▸ **Exercise**:
Your task is to print the listing exactly as it stands.

▸ **Provided records**:

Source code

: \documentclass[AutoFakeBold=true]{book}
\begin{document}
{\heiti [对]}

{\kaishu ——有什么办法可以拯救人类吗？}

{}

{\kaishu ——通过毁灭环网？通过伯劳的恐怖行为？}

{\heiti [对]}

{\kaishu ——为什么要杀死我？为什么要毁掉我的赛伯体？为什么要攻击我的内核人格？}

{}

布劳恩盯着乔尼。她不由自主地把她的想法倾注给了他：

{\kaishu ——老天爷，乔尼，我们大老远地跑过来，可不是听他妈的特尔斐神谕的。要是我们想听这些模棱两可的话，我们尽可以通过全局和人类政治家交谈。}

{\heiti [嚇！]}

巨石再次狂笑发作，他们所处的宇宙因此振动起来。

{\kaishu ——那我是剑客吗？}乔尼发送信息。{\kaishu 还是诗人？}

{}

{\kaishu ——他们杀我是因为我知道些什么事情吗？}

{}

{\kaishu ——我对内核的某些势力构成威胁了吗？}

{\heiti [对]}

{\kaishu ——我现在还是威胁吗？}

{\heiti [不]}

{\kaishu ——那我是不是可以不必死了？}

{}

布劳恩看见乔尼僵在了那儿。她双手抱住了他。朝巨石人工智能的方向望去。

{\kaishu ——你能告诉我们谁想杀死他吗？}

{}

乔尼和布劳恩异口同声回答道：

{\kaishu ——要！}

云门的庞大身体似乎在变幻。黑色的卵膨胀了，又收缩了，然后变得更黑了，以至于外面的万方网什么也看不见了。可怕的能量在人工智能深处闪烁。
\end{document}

▸ **Answer area**:
Source code

: \documentclass[AutoFakeBold=true]{book}
\begin{document}
{\heiti [对]}

{\kaishu ——有什么办法可以拯救人类吗？}

{}

{\kaishu ——通过毁灭环网？通过伯劳的恐怖行为？}

{\heiti [对]}

{\kaishu ——为什么要杀死我？为什么要毁掉我的赛伯体？为什么要攻击我的内核人格？}

{}

布劳恩盯着乔尼。她不由自主地把她的想法倾注给了他：

{\kaishu ——老天爷，乔尼，我们大老远地跑过来，可不是听他妈的特尔斐神谕的。要是我们想听这些模棱两可的话，我们尽可以通过全局和人类政治家交谈。}

{\heiti [嚇！]}

巨石再次狂笑发作，他们所处的宇宙因此振动起来。

{\kaishu ——那我是剑客吗？}乔尼发送信息。{\kaishu 还是诗人？}

{}

{\kaishu ——他们杀我是因为我知道些什么事情吗？}

{}

{\kaishu ——我对内核的某些势力构成威胁了吗？}

{\heiti [对]}

{\kaishu ——我现在还是威胁吗？}

{\heiti [不]}

{\kaishu ——那我是不是可以不必死了？}

{}

布劳恩看见乔尼僵在了那儿。她双手抱住了他。朝巨石人工智能的方向望去。

{\kaishu ——你能告诉我们谁想杀死他吗？}

{}

乔尼和布劳恩异口同声回答道：

{\kaishu ——要！}

云门的庞大身体似乎在变幻。黑色的卵膨胀了，又收缩了，然后变得更黑了，以至于外面的万方网什么也看不见了。可怕的能量在人工智能深处闪烁。
\end{document}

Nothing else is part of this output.